(Dataset items)
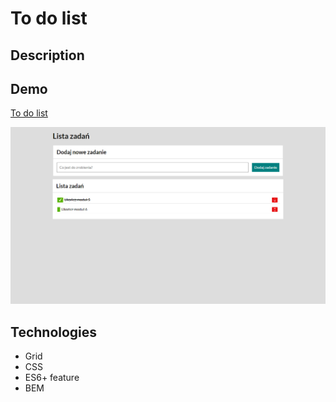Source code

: # To do list
## Description



## Demo

[To do list](https://mombil.github.io/to_do_list/)

![Demo photo](images/demo.png)

## Technologies
- Grid
- CSS
- ES6+ feature
- BEM
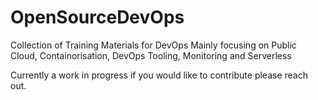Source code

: # OpenSourceDevOps
Collection of Training Materials for DevOps Mainly focusing on Public Cloud, Containorisation, DevOps Tooling, Monitoring and Serverless

Currently a work in progress if you would like to contribute please reach out.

> **Problem description**: All the lines above are to be given again exactly as they read, with the pictures removed.

> **Solved exercise**:
Source code

: # To do list
## Description



## Demo

[To do list](https://mombil.github.io/to_do_list/)

![Demo photo](images/demo.png)

## Technologies
- Grid
- CSS
- ES6+ feature
- BEM
Source code

: # OpenSourceDevOps
Collection of Training Materials for DevOps Mainly focusing on Public Cloud, Containorisation, DevOps Tooling, Monitoring and Serverless

Currently a work in progress if you would like to contribute please reach out.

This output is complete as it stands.